Shrink your PNG images by up to 30% without visible quality loss. Here is why WebP matters for page speed and how to convert your files in the browser.
Why PNG Files Are Slowing Your Website Down
PNGs were built for an era when the internet was a lot simpler. They do their job well — sharp edges, perfect transparency, pixel-for-pixel accuracy. But on today's web, where a single hero image can be the difference between a visitor staying or bouncing, PNG's massive file sizes are a genuine problem.
I have watched sites go from a 78 PageSpeed score to 94 just by swapping their PNG images over to WebP. Not a typo — the improvement really is that dramatic. And the effort involved? About five minutes of batch conversion.
WebP is Google's answer to the bloated image problem. It takes the same visual information as a PNG and compresses it 25-35% smaller, without any visible quality loss. The transparency support is there, the color depth is there, the sharpness is there. You just get a smaller file that loads faster and costs less bandwidth.

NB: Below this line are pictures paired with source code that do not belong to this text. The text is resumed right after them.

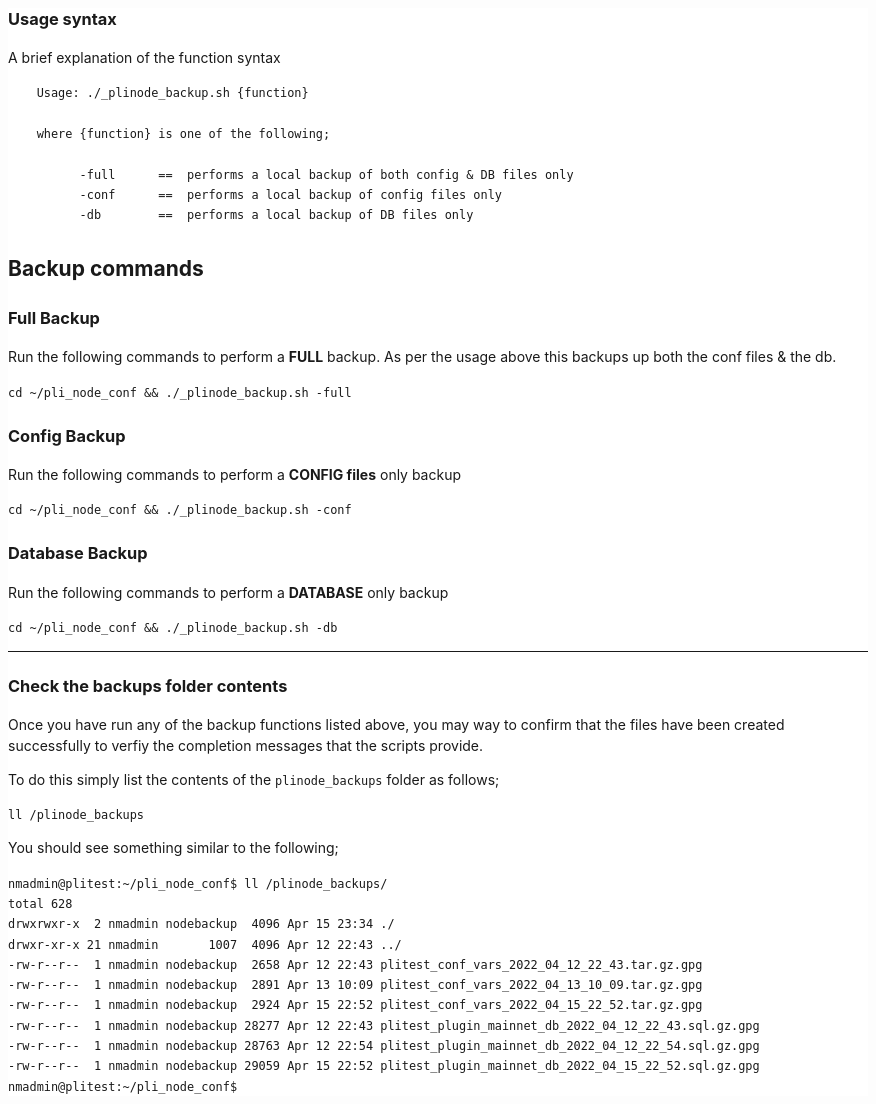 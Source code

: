### Usage syntax

A brief explanation of the function syntax 

        Usage: ./_plinode_backup.sh {function}

        where {function} is one of the following;

              -full      ==  performs a local backup of both config & DB files only
              -conf      ==  performs a local backup of config files only
              -db        ==  performs a local backup of DB files only

## Backup commands

### Full Backup

Run the following commands to perform a **FULL** backup. As per the usage above this backups up both the conf files & the db.

    cd ~/pli_node_conf && ./_plinode_backup.sh -full


### Config Backup

Run the following commands to perform a **CONFIG files** only backup

    cd ~/pli_node_conf && ./_plinode_backup.sh -conf


### Database Backup

Run the following commands to perform a **DATABASE** only backup

    cd ~/pli_node_conf && ./_plinode_backup.sh -db


---

### Check the backups folder contents

Once you have run any of the backup functions listed above, you may way to confirm that the files have been created successfully to verfiy the completion messages that the scripts provide.

To do this simply list the contents of the `plinode_backups` folder as follows;

    ll /plinode_backups


You should see something similar to the following;


    nmadmin@plitest:~/pli_node_conf$ ll /plinode_backups/
    total 628
    drwxrwxr-x  2 nmadmin nodebackup  4096 Apr 15 23:34 ./
    drwxr-xr-x 21 nmadmin       1007  4096 Apr 12 22:43 ../
    -rw-r--r--  1 nmadmin nodebackup  2658 Apr 12 22:43 plitest_conf_vars_2022_04_12_22_43.tar.gz.gpg
    -rw-r--r--  1 nmadmin nodebackup  2891 Apr 13 10:09 plitest_conf_vars_2022_04_13_10_09.tar.gz.gpg
    -rw-r--r--  1 nmadmin nodebackup  2924 Apr 15 22:52 plitest_conf_vars_2022_04_15_22_52.tar.gz.gpg
    -rw-r--r--  1 nmadmin nodebackup 28277 Apr 12 22:43 plitest_plugin_mainnet_db_2022_04_12_22_43.sql.gz.gpg
    -rw-r--r--  1 nmadmin nodebackup 28763 Apr 12 22:54 plitest_plugin_mainnet_db_2022_04_12_22_54.sql.gz.gpg
    -rw-r--r--  1 nmadmin nodebackup 29059 Apr 15 22:52 plitest_plugin_mainnet_db_2022_04_15_22_52.sql.gz.gpg
    nmadmin@plitest:~/pli_node_conf$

When You Should Make the Switch
Convert to WebP for pretty much every image on your website: hero banners, product shots, blog thumbnails, UI screenshots, decorative graphics. WebP handles transparency just as well as PNG — this is a common misconception that keeps people from switching.
Hang onto your PNGs as master files in your design archives, for icon sets you distribute to third parties, and anywhere ancient software compatibility is a concern. WebP has 96%+ browser support in 2026, but some email clients and legacy design tools still cannot read it.
There is one more scenario that catches people off guard: if you are editing an image through multiple rounds of saves, keep the PNG as your working file and only export the final version as WebP. You want your editing pipeline lossless until the very last step.
How to Convert on Pixelify.studio
- Open the PNG to WebP converter on Pixelify.studio.
- Drag your PNG files onto the drop zone — you can do one at a time or batch-upload an entire folder. Cloud import from Google Drive, Dropbox, and OneDrive works too.
- The conversion processes instantly in your browser. No upload to any server. Your images stay on your device.
- Download your WebP files individually or grab everything as a ZIP.
The whole process takes seconds. Honestly, the hardest part is remembering to do it consistently.
Let's Talk About Quality
At the default quality setting (80-85%), the visual difference between your original PNG and the WebP output is essentially invisible. I have done pixel-level comparisons on a 4K display, zoomed in to 200%, and the WebP holds up beautifully.
For those rare cases where every single pixel matters — scientific visualization, medical imaging, pixel art — WebP also has a lossless mode that preserves everything perfectly while still compressing better than PNG. But for 99% of real-world web images, the lossy default is more than good enough.
The Business Case Nobody Talks About
Faster images mean faster pages. Faster pages mean lower bounce rates. Lower bounce rates mean better SEO rankings. Better rankings mean more traffic. More traffic means more revenue. That is the chain reaction that starts with something as simple as converting your PNGs to WebP.
Amazon discovered that every 100ms of added latency cost them 1% in sales. Your site probably is not Amazon, but the principle scales down perfectly. Nobody enjoys waiting for a slow site to load, and the vast majority of that load time comes from images.
Start with your biggest files. The hero banner, the product gallery, the team page headshots. Those are where the size reduction makes the most dramatic difference. Come back for the smaller images when you have time — but honestly, if you are batch-converting anyway, just do them all at once.